DATA FOR THIS TASK →
__________________________________________________

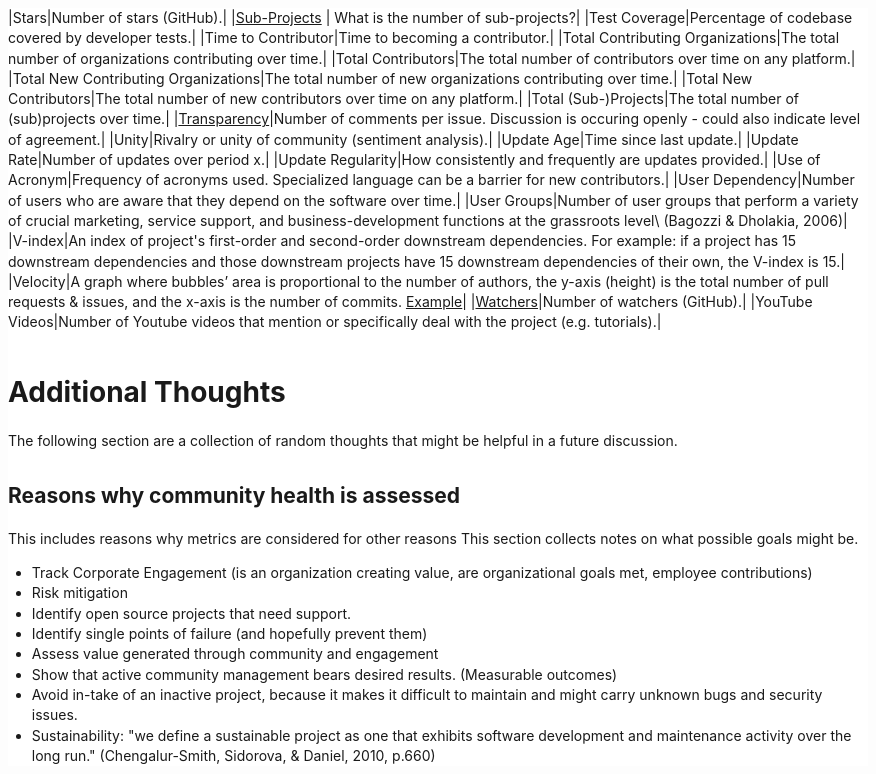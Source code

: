|Stars|Number of stars (GitHub).|
|[Sub-Projects](activity-metrics/sub-projects.md) | What is the number of sub-projects?|
|Test Coverage|Percentage of codebase covered by developer tests.|
|Time to Contributor|Time to becoming a contributor.|
|Total Contributing Organizations|The total number of organizations contributing over time.|
|Total Contributors|The total number of contributors over time on any platform.|
|Total New Contributing Organizations|The total number of new organizations contributing over time.|
|Total New Contributors|The total number of new contributors over time on any platform.|
|Total (Sub-)Projects|The total number of (sub)projects over time.|
|[Transparency](activity-metrics/transparency.md)|Number of comments per issue. Discussion is occuring openly - could also indicate level of agreement.|
|Unity|Rivalry or unity of community (sentiment analysis).|
|Update Age|Time since last update.|
|Update Rate|Number of updates over period x.|
|Update Regularity|How consistently and frequently are updates provided.|
|Use of Acronym|Frequency of acronyms used. Specialized language can be a barrier for new contributors.|
|User Dependency|Number of users who are aware that they depend on the software over time.|
|User Groups|Number of user groups that perform a variety of crucial marketing, service support, and business-development functions at the grassroots level\\ (Bagozzi & Dholakia, 2006)|
|V-index|An index of project's first-order and second-order downstream dependencies. For example: if a project has 15 downstream dependencies and those downstream projects have 15 downstream dependencies of their own, the V-index is 15.|
|Velocity|A graph where bubbles’ area is proportional to the number of authors, the y-axis (height) is the total number of pull requests & issues, and the x-axis is the number of commits. [Example](https://www.cncf.io/blog/2017/06/05/30-highest-velocity-open-source-projects/)|
|[Watchers](activity-metrics/watchers.md)|Number of watchers (GitHub).|
|YouTube Videos|Number of Youtube videos that mention or specifically deal with the project (e.g. tutorials).|

# Additional Thoughts
The following section are a collection of random thoughts that might be helpful in a future discussion.

## Reasons why community health is assessed

This includes reasons why metrics are considered for other reasons This section collects notes on what possible goals might be.

  * Track Corporate Engagement (is an organization creating value, are organizational goals met, employee contributions)
  * Risk mitigation
  * Identify open source projects that need support.
  * Identify single points of failure (and hopefully prevent them)
  * Assess value generated through community and engagement
  * Show that active community management bears desired results. (Measurable outcomes)
  * Avoid in-take of an inactive project, because it makes it difficult to maintain and might carry unknown bugs and security issues.
  * Sustainability: "we define a sustainable project as one that exhibits software development and maintenance activity over the long run." (Chengalur-Smith, Sidorova, & Daniel, 2010, p.660)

__________________________________________________

TASK DETAILS → Working from the records above, write out verbatim only the lines from the line containing "results. (Measurable outcomes)" through the line containing "and security issues.".

RESULT OF THE EXERCISE →
  * Show that active community management bears desired results. (Measurable outcomes)
  * Avoid in-take of an inactive project, because it makes it difficult to maintain and might carry unknown bugs and security issues.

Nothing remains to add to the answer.